Records contained in a dataset:
--------

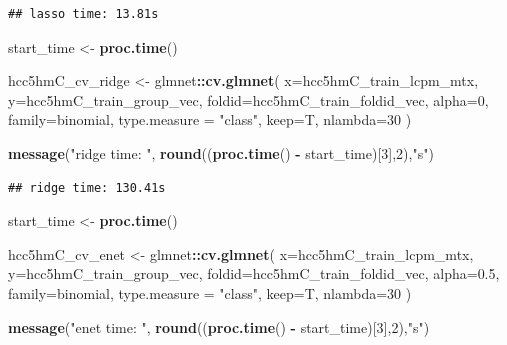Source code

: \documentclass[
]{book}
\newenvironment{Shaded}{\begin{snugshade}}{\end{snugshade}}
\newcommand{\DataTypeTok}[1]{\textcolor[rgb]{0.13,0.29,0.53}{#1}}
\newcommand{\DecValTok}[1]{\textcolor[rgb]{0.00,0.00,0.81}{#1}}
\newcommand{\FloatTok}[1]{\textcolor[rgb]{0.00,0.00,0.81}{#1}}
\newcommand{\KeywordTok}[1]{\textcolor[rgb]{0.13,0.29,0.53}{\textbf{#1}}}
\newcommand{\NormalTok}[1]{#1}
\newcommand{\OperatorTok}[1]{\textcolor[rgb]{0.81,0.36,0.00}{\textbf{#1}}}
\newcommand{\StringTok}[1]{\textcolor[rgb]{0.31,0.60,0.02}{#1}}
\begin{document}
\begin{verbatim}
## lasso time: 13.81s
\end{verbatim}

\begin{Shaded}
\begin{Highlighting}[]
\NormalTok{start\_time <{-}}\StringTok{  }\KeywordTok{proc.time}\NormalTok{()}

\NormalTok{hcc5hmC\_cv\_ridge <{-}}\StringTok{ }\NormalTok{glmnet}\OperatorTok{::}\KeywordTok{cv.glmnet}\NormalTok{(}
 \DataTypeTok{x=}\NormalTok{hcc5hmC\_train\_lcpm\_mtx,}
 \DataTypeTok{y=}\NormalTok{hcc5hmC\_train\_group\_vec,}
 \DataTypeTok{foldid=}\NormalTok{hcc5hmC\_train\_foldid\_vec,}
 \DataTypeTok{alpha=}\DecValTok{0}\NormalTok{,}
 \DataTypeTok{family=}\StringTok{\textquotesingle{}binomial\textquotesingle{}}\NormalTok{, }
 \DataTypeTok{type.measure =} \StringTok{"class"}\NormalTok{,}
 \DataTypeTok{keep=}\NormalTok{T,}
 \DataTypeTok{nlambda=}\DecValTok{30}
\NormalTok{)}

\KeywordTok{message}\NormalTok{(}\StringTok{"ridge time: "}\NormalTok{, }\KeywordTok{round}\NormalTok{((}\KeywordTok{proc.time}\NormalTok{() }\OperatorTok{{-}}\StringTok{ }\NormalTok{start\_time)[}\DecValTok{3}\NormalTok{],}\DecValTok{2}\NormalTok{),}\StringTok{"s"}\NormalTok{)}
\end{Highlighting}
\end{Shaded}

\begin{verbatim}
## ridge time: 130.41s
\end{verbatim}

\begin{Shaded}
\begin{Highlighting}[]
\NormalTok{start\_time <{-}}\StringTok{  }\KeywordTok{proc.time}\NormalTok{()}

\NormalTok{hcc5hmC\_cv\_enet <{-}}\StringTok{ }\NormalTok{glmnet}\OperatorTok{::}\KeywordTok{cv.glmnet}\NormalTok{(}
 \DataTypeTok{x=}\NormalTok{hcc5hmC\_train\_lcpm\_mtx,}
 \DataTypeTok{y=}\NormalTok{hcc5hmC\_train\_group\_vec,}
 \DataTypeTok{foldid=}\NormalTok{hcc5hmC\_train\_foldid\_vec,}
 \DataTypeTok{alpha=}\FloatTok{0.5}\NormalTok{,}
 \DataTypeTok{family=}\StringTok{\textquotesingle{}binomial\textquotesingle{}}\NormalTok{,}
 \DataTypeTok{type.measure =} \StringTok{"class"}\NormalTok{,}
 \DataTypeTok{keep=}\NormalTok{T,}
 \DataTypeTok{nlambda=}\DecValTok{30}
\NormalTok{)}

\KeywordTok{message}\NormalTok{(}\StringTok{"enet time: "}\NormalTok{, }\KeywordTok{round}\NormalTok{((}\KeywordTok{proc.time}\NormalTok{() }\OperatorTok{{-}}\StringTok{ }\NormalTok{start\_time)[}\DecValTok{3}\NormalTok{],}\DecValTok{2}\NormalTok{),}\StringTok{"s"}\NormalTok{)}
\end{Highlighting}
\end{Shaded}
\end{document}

--------

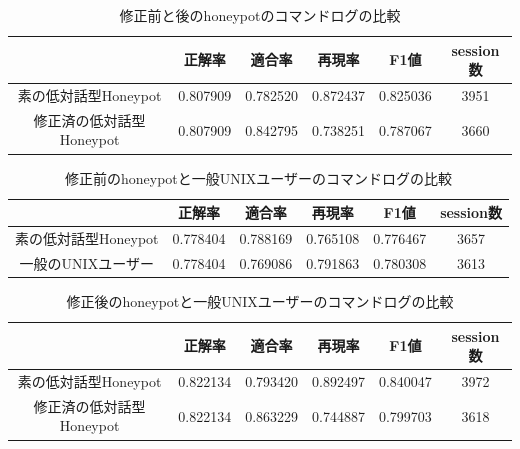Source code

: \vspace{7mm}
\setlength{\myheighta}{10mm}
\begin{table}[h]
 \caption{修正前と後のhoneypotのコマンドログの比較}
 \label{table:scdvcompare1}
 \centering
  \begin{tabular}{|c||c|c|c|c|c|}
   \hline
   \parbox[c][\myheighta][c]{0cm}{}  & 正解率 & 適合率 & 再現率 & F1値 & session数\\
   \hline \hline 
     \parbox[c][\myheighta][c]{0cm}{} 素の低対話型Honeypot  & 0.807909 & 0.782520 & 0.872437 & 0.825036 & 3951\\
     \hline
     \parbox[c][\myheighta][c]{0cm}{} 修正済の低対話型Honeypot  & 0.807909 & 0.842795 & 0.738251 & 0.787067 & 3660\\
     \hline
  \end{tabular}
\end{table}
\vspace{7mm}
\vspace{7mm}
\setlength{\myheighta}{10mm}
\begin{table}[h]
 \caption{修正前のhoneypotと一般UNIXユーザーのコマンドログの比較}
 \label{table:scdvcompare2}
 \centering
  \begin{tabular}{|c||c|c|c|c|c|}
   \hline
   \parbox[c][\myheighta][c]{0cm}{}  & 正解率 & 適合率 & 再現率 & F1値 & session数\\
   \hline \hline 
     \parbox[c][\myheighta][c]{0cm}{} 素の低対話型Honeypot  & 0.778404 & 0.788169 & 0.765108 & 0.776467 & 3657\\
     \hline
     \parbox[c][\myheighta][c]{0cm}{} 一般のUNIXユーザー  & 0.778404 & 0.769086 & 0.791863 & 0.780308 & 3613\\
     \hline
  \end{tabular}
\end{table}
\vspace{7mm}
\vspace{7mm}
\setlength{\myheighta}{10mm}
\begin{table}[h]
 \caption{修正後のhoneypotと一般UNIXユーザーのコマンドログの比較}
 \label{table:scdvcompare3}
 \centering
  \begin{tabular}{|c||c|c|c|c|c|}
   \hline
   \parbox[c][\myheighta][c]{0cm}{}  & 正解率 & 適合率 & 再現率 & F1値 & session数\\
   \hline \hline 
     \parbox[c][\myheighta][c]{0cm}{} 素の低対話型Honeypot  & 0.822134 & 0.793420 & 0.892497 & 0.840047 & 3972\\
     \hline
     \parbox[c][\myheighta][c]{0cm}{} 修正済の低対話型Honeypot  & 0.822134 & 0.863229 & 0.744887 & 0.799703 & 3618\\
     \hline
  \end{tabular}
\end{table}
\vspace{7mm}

--------

> _EXERCISE OBJECTIVE_
Pull every line containing "label" from the entries above and copy it.

> _ANSWER BELOW_
 \label{table:scdvcompare1}
 \label{table:scdvcompare2}
 \label{table:scdvcompare3}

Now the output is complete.